Many Thais saw Vorayuth's treatment as lenient because of his family's wealth, stirring debate about impunity for the rich.
But Kissana dismissed any such suggestion on Friday.
'This is not a double standards,' he said, adding that the case could be reopened if there was new evidence.
'We are saddened by the loss of a fellow police officer,' he said. 

DETAILS OF THE ALLEGED FATAL HIT-AND-RUN BY VORAYUTH 'BOSS' YOOVIDHYA

Vorayuth was allegedly racing down Sukhumvit Road, one of Bangkok's main drags, in his Ferrari on September 3, 2012. 
The super-car reportedly slammed into police Sgt. Maj. Wichean Glanprasert.
Over the next few hours after the crash, police traced their way to the Red Bull compound. 
Initially investigators said a chauffeur had been behind the wheel of the car, windshield now shattered, bumper dangling. 
Vorayuth is escorted by police in Bangkok, Thailand, on September 3, 2012
Vorayuth is escorted by police in Bangkok, Thailand, on September 3, 2012
But after senior officers arrived, Vorayuth turned himself in, his cap pulled low, his father holding his arm. 
Later that day, the Yoovidhyas put up $15,000 bail at the police station and went home. 
For Pornanan Glanprasert, Wichean's brother, and his sisters they were faced with a tragedy beyond belief. 
In the days after the death, they attended funeral rites at the temple, where Buddhist monks chanted and incense burned.
One day Vorayuth and his mother made a surprise, private visit. Dressed in black, they pressed their palms together and bowed to Sgt. Maj. Wichean's portrait.
The policeman's family painfully grieved, but they figured at least there would be justice. Wichean was a police officer. Certainly the criminal justice system would hold his killer responsible.
Over days and months, the case unfolded.

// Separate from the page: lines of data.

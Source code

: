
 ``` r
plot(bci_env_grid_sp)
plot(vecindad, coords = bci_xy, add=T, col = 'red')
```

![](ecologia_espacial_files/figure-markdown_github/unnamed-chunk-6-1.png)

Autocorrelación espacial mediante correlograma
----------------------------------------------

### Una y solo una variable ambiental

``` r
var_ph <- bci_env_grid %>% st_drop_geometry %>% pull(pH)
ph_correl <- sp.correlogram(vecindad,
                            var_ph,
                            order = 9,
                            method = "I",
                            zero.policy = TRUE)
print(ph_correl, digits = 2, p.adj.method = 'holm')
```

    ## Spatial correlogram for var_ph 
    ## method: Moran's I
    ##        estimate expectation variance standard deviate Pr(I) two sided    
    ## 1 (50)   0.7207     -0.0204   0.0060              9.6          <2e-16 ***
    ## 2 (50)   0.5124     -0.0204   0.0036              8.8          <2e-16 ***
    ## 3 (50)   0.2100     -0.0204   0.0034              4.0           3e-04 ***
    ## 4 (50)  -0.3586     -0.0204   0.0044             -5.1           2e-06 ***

The Yoovidhya family attorney said Vorayuth left the scene not to flee, but because he was going home to tell his father. 

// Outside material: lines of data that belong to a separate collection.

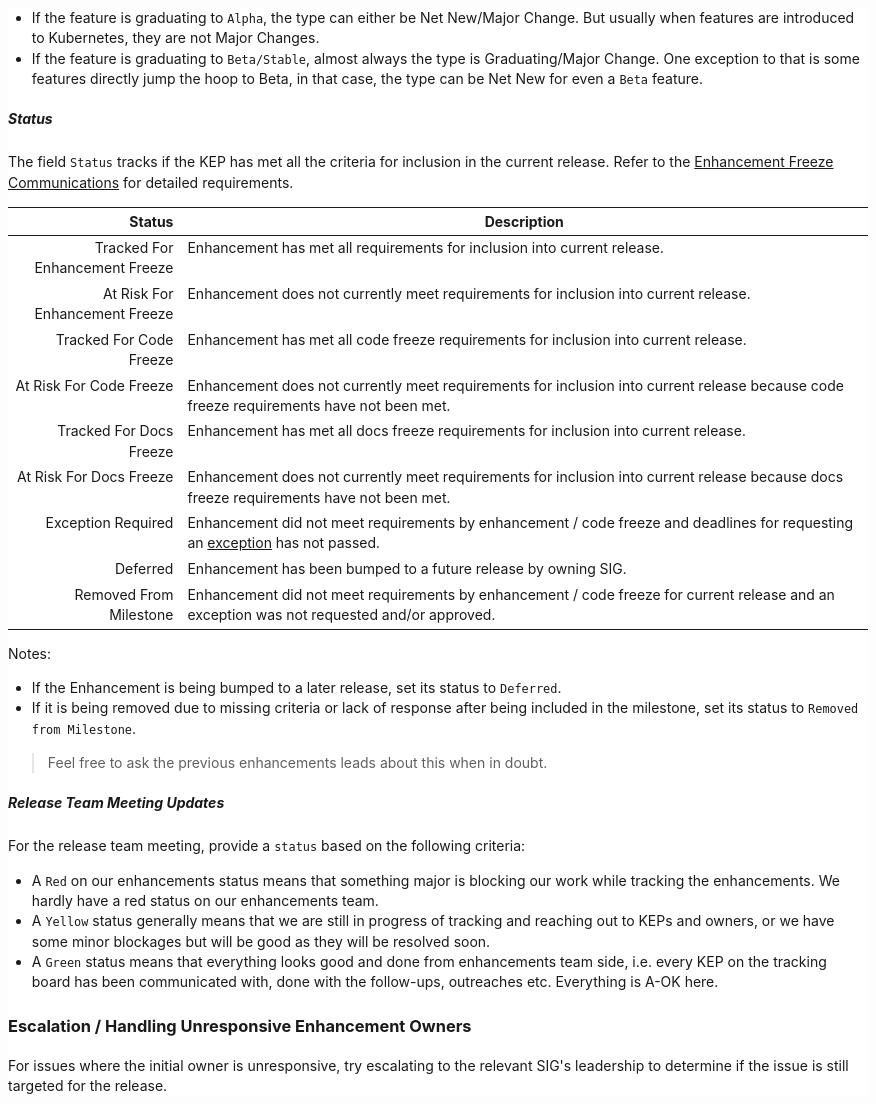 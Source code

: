 - If the feature is graduating to `Alpha`, the type can either be Net New/Major Change. But usually when features are introduced to Kubernetes, they are not Major Changes.
- If the feature is graduating to `Beta/Stable`, almost always the type is Graduating/Major Change. One exception to that is some features directly jump the hoop to Beta, in that case, the type can be Net New for even a `Beta` feature.

##### Status

The field `Status` tracks if the KEP has met all the criteria for inclusion in the current release.
Refer to the [Enhancement Freeze Communications](#enhancement-freeze-templates) for detailed requirements.

|                 Status | Description                                                                                                                                 |
|-----------------------:|---------------------------------------------------------------------------------------------------------------------------------------------|
|                Tracked For Enhancement Freeze | Enhancement has met all requirements for inclusion into current release.                                                                    |
|                At Risk For Enhancement Freeze | Enhancement does not currently meet requirements for inclusion into current release.                                                        |
|                Tracked For Code Freeze | Enhancement has met all code freeze requirements for inclusion into current release.                                                                    |
|                At Risk For Code Freeze | Enhancement does not currently meet requirements for inclusion into current release because code freeze requirements have not been met. |
|                Tracked For Docs Freeze | Enhancement has met all docs freeze requirements for inclusion into current release.                                                                    |
|                At Risk For Docs Freeze | Enhancement does not currently meet requirements for inclusion into current release because docs freeze requirements have not been met. |
|     Exception Required | Enhancement did not meet requirements by enhancement / code freeze and deadlines for requesting an [exception](#exceptions) has not passed. | 
|               Deferred | Enhancement has been bumped to a future release by owning SIG.                                                                              |
| Removed From Milestone | Enhancement did not meet requirements by enhancement / code freeze for current release and an exception was not requested and/or approved.  |

Notes:

- If the Enhancement is being bumped to a later release, set its status to `Deferred`.
- If it is being removed due to missing criteria or lack of response after being included in the milestone, set its status to `Removed from Milestone`.

> Feel free to ask the previous enhancements leads about this when in doubt.

##### Release Team Meeting Updates

For the release team meeting, provide a `status` based on the following criteria:
- A `Red` on our enhancements status means that something major is blocking our work while tracking the enhancements. We hardly have a red status on our enhancements team.
- A `Yellow` status generally means that we are still in progress of tracking and reaching out to KEPs and owners, or we have some minor blockages but will be good as they will be resolved soon.
- A `Green` status means that everything looks good and done from enhancements team side, i.e. every KEP on the tracking board has been communicated with, done with the follow-ups, outreaches etc. Everything is A-OK here.


### Escalation / Handling Unresponsive Enhancement Owners

For issues where the initial owner is unresponsive, try escalating to the relevant SIG's leadership to determine if the issue is still targeted for the release.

As for blood tests showing Vorayuth was well over the legal alcohol limit, his attorney said his client was rattled by the crash and so drank 'to relieve his tenseness.'
Facing a flurry of public skepticism about whether affluence and influence would let Vorayuth off the hook, Bangkok's Police Commissioner Comronwit Toopgrajank promised integrity.

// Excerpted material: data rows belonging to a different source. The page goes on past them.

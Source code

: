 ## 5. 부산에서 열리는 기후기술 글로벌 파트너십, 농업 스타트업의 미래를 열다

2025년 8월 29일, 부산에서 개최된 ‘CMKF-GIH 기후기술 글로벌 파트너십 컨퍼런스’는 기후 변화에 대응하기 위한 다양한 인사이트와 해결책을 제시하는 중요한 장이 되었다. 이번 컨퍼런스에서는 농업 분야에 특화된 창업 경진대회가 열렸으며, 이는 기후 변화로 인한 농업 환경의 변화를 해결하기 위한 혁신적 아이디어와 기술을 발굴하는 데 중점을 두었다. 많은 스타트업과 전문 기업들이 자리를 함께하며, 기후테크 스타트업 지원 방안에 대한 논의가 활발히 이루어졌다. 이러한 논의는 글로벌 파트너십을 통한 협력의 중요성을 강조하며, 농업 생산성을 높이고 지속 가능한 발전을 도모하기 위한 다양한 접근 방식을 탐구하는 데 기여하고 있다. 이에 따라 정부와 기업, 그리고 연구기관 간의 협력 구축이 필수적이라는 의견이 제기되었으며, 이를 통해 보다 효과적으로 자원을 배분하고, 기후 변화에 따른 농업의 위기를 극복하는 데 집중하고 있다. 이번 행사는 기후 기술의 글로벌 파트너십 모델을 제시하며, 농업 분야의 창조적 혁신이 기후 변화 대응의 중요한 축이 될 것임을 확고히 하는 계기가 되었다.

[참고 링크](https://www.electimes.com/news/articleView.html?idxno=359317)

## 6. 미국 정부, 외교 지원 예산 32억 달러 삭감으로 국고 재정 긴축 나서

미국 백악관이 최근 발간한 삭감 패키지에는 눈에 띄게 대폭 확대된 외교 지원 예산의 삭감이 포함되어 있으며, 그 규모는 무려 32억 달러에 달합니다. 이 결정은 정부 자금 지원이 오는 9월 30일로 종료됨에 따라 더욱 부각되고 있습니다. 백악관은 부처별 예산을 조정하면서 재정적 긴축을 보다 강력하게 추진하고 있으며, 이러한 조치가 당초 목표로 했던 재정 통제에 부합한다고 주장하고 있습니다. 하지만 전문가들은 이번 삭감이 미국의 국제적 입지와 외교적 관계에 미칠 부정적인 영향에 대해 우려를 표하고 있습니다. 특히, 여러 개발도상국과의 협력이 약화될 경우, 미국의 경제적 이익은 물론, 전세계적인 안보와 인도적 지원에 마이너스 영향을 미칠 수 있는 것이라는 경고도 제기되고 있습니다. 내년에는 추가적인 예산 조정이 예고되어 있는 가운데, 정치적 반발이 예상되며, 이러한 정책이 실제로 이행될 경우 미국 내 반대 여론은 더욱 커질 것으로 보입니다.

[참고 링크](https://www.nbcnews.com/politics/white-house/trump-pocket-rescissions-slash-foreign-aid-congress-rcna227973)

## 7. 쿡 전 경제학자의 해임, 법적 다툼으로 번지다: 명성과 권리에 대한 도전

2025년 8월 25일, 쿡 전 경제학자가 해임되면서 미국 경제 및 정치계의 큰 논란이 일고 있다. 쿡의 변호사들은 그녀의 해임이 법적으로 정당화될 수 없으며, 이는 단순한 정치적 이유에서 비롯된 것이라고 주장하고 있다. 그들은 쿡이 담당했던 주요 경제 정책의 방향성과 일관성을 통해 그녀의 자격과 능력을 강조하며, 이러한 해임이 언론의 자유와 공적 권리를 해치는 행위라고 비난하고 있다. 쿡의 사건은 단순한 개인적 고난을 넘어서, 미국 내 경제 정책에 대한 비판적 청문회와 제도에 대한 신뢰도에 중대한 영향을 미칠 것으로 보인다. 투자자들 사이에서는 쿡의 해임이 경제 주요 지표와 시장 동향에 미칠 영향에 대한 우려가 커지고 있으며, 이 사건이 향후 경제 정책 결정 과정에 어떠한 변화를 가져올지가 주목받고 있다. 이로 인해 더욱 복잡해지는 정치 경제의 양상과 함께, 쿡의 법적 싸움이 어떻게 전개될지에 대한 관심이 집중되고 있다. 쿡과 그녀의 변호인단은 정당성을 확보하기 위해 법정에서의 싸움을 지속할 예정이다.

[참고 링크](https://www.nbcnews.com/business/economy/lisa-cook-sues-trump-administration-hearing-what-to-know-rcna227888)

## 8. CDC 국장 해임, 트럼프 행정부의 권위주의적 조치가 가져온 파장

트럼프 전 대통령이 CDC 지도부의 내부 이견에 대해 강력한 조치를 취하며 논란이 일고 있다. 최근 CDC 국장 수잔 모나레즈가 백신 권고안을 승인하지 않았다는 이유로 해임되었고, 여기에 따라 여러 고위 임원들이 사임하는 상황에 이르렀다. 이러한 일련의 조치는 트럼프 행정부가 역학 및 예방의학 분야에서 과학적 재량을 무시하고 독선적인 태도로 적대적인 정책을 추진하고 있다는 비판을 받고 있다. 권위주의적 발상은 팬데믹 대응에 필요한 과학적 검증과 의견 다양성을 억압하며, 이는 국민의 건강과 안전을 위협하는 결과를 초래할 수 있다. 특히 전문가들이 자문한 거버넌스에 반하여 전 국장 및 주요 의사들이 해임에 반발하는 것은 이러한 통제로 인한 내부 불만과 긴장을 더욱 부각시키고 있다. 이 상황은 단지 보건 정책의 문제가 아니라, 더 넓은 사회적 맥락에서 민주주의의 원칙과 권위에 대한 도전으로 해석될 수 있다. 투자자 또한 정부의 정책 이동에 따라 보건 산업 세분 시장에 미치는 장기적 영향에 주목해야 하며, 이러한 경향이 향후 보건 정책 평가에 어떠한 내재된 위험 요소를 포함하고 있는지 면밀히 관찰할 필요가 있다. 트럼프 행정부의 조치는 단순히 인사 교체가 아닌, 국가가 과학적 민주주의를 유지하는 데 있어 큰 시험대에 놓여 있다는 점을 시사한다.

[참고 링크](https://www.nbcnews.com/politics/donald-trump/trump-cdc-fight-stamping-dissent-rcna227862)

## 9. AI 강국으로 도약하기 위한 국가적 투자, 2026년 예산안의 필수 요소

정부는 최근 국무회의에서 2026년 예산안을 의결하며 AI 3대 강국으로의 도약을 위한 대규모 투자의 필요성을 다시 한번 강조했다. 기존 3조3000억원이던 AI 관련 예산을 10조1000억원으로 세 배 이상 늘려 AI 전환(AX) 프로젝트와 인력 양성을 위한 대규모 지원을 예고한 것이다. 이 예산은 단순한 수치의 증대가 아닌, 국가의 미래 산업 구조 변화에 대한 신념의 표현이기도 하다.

'We will not let this police officer die without justice. Believe me,' Comronwit said. 'The truth will prevail in this case. I can guarantee it.'
But when he retired in 2014, the case was still unresolved.
Vorayuth's attorney met with Wichean's family, who accepted a settlement of about $100,000. 
In turn, they were required to sign a document promising not to press criminal charges, eliminating Thailand's legal option for victims to take suspects to court if police and prosecutors don't take action.
Since then, Vorayuth has missed several prosecutor orders to report to court on charges of speeding, hit-and-run, and reckless driving that caused death.
Police said Vorayuth admitted he was driving, but not recklessly - the officer swerved in front of him, he said. The speeding charge expired after a year.  
Police spokesman Col. Krissana Pattanacharoen said his agency has done everything in its power to charge Vorayuth.
'I am not saying it is a case where the rich guy will get away with it.' Krissana said. 
'I can't answer that question. But what I can answer is, if you look at the timeline here, what we did, by far there is nothing wrong with the inquiry officers who are carrying out the case.'
On Friday, July 24 it was announced Thailand had inexplicably dropped criminal charges against the heir to the Red Bull energy drink fortune. 
'This case is over,' deputy police spokesman Kissana Phathanacharoen told a news briefing.
Kissana dismissed any suggestions of leniency due to the family's wealth.